Disclaimer: This article is translated with the assistance of AI.
First off, they get their hands on a list of potential clients’ contact details. These lists can come from various sources: public phone directories, social media, or even purchased databases. Then, they craft a short but captivating opening pitch, aiming to grab the listener’s attention in just a few seconds. It’s like fishing—they cast out the bait, hoping to hook a big catch.
However, making cold calls isn’t a walk in the park. Imagine trying to sell something to a complete stranger who might not need or want it at all. That takes serious guts and mental resilience. Every insurance agent faces a psychological hurdle when dialing that first number. They must overcome the fear of rejection and keep a positive, upbeat attitude.
When it comes to success rates, cold calling is like casting a wide net into the ocean. You cover a huge area, but the fish you actually catch are few and far between. According to industry estimates, out of 100 calls, maybe only 5 people will be willing to keep talking, and the number who actually sign a policy is even smaller. It’s like sifting through sand on a beach for a speck of gold—you’ve got to filter through heaps of grit to find a single nugget.
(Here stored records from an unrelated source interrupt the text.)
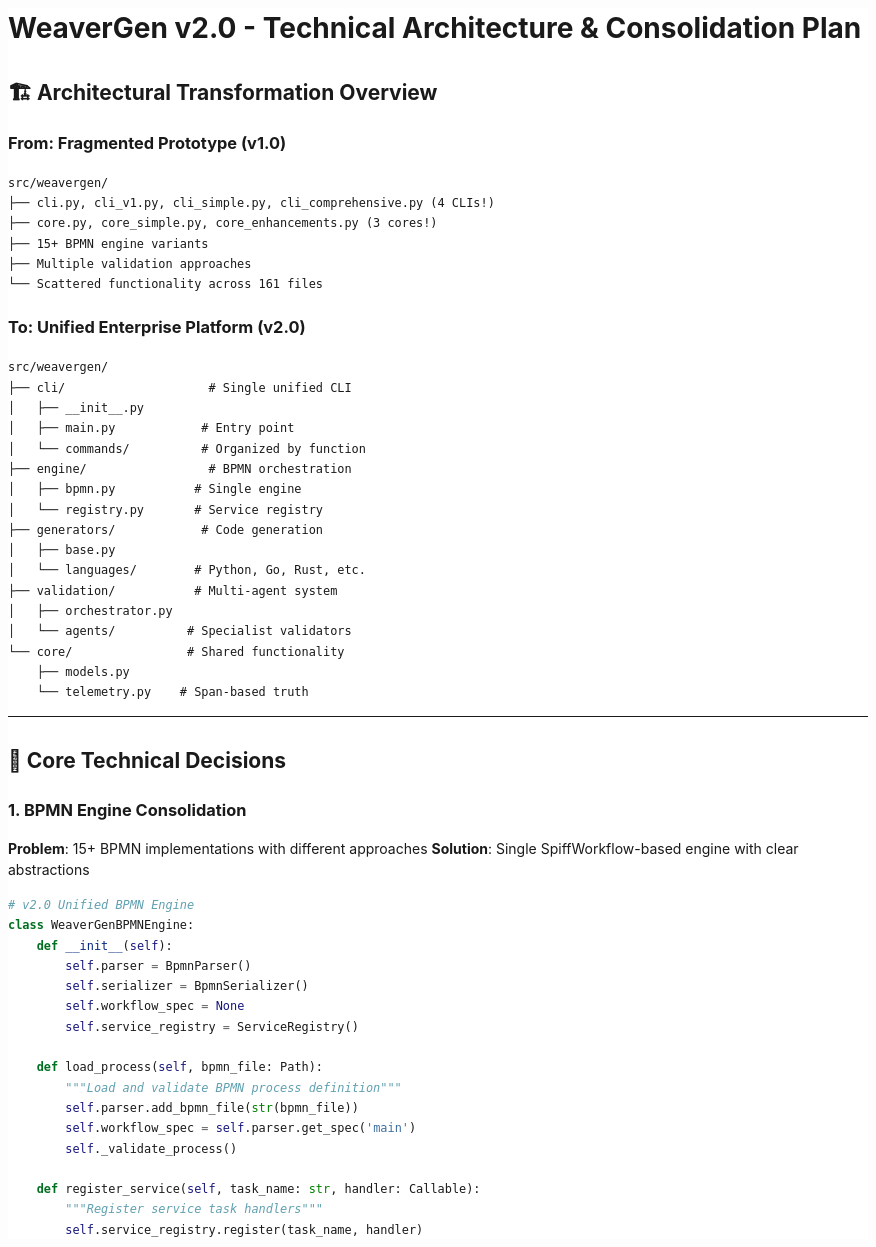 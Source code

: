 # WeaverGen v2.0 - Technical Architecture & Consolidation Plan

## 🏗️ Architectural Transformation Overview

### From: Fragmented Prototype (v1.0)
```
src/weavergen/
├── cli.py, cli_v1.py, cli_simple.py, cli_comprehensive.py (4 CLIs!)
├── core.py, core_simple.py, core_enhancements.py (3 cores!)
├── 15+ BPMN engine variants
├── Multiple validation approaches
└── Scattered functionality across 161 files
```

### To: Unified Enterprise Platform (v2.0)
```
src/weavergen/
├── cli/                    # Single unified CLI
│   ├── __init__.py
│   ├── main.py            # Entry point
│   └── commands/          # Organized by function
├── engine/                 # BPMN orchestration
│   ├── bpmn.py           # Single engine
│   └── registry.py       # Service registry
├── generators/            # Code generation
│   ├── base.py
│   └── languages/        # Python, Go, Rust, etc.
├── validation/           # Multi-agent system
│   ├── orchestrator.py
│   └── agents/          # Specialist validators
└── core/                # Shared functionality
    ├── models.py
    └── telemetry.py    # Span-based truth
```

---

## 🔧 Core Technical Decisions

### 1. BPMN Engine Consolidation
**Problem**: 15+ BPMN implementations with different approaches
**Solution**: Single SpiffWorkflow-based engine with clear abstractions

```python
# v2.0 Unified BPMN Engine
class WeaverGenBPMNEngine:
    def __init__(self):
        self.parser = BpmnParser()
        self.serializer = BpmnSerializer()
        self.workflow_spec = None
        self.service_registry = ServiceRegistry()
        
    def load_process(self, bpmn_file: Path):
        """Load and validate BPMN process definition"""
        self.parser.add_bpmn_file(str(bpmn_file))
        self.workflow_spec = self.parser.get_spec('main')
        self._validate_process()
        
    def register_service(self, task_name: str, handler: Callable):
        """Register service task handlers"""
        self.service_registry.register(task_name, handler)
```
So, why do insurance companies still stick to this seemingly inefficient method? The answer is simple: the law of large numbers. Sure, the success rate is low, but if you keep dialing, you’ll eventually get results. It’s like playing the lottery—your odds of winning are slim, but if you keep buying tickets, one day you might hit the jackpot. For insurance companies, even if only a tiny fraction of calls turn into policies, the high value of insurance products makes this approach worthwhile.
That said, cold calling to sell insurance comes with plenty of challenges. First, there’s the legal and ethical line. In Hong Kong, telemarketing is tightly regulated, and improper practices can break the law. Second, there’s customer resentment. Nobody likes getting a sales call in the middle of a busy day, and this can tarnish an insurance company’s reputation. Lastly, it’s tough to explain complex insurance product details over the phone, often leading to misunderstandings. It’s like describing a painting through a wall—hard for the other person to truly get it or appreciate it.
Facing these hurdles, more and more people are turning to the emerging trend of buying insurance online. On digital platforms, customers can freely browse various insurance products, take their time to understand and compare different plans, and make choices based on their own needs. No sales pressure, no time constraints—everything is under your control. This free, flexible, and transparent model is especially popular with the younger generation. Whether it’s midnight or early morning, on the couch at home or in a cozy café, you can buy insurance anytime, anywhere. Not only does this boost efficiency, but it also makes the entire process more enjoyable and stress-free. After all, in this digital age, who doesn’t want a smarter, more convenient, and personalized way of life?